We try our best to ensure that all of the plants in the borders that need it are securely, but unobtrusively, staked as early as possible in the season.  We use a variety of sizes of Link-Stakes, adding in further stakes as plants grow taller.  The current spell of wet and windy weather is certainly providing a stern test for our staking so we have made it a priority to check that the stakes are doing their job properly, adding further stakes where needed and tying-in stray stems with garden twine.

The shrub roses in the Long Borders are deadheaded at least once a week.  This not only improves their appearance, but also, and more importantly, encourages the production of new shoots and further flowers.  The only roses we don’t deadhead are those that produce colourful hips, such as Rosa rugosa ‘Alba’ and R. rugosa ‘Rubra’.

The flowers on the lupins in the borders faded a couple of weeks ago so we have cut the old stems back to their base in order to encourage new shoots to develop and, hopefully, they will produce a further display of flowers.  Similar treatment of delphiniums should produce the same result.

Where gaps appear in the borders when plants are cut back or removed, we try to plug them as soon as possible using plants that will provide colour and interest for the remainder of the season.  When we recently cut back the lupins some large gaps were left between the plants, presenting us with a good opportunity to use a group of seven Gaura lindheimeri we had on the nursery.  This is a very attractive, graceful perennial which likes a nice sunny spot with well-drained soil.  Its slender stems carry loose panicles of four-petalled white flowers which fade slowly to pink.  Flowers are produced over a long period throughout the summer.  Dahlias are another very useful gap-filler which will provide colour right through to the autumn, provided they are regularly deadheaded.

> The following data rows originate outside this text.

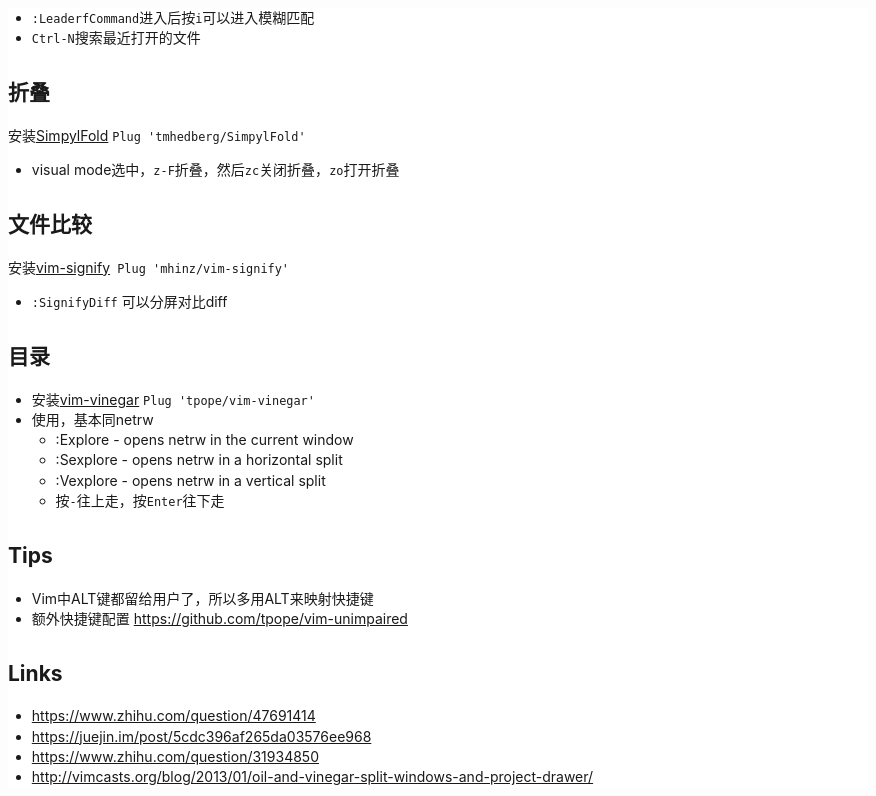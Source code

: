 - `:LeaderfCommand`进入后按`i`可以进入模糊匹配
-  `Ctrl-N`搜索最近打开的文件

## 折叠
安装[SimpylFold](https://github.com/tmhedberg/SimpylFold) `Plug 'tmhedberg/SimpylFold'`
- visual mode选中，`z-F`折叠，然后`zc`关闭折叠，`zo`打开折叠

## 文件比较
安装[vim-signify](https://github.com/mhinz/vim-signify)` Plug 'mhinz/vim-signify'`
- `:SignifyDiff` 可以分屏对比diff

## 目录
- 安装[vim-vinegar](https://github.com/tpope/vim-vinegar) `Plug 'tpope/vim-vinegar'`
-  使用，基本同netrw
	- :Explore - opens netrw in the current window
	- :Sexplore - opens netrw in a horizontal split
	- :Vexplore - opens netrw in a vertical split
	- 按`-`往上走，按`Enter`往下走

## Tips
- Vim中ALT键都留给用户了，所以多用ALT来映射快捷键
- 额外快捷键配置 https://github.com/tpope/vim-unimpaired

## Links
- https://www.zhihu.com/question/47691414
- https://juejin.im/post/5cdc396af265da03576ee968
- https://www.zhihu.com/question/31934850
- http://vimcasts.org/blog/2013/01/oil-and-vinegar-split-windows-and-project-drawer/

This is also the best time of year to take stock of a border and consider what improvements might be made to it.  We shall be doing this with the Long Borders over the next few weeks.  In particular we shall be assessing which perennials might benefit from being divided, bulked-up with additional plants or moved to a different position.  Making written notes and taking photos is a good idea so you have something to refer to in late winter/early spring when you come to carry out any work you have identified as needing doing.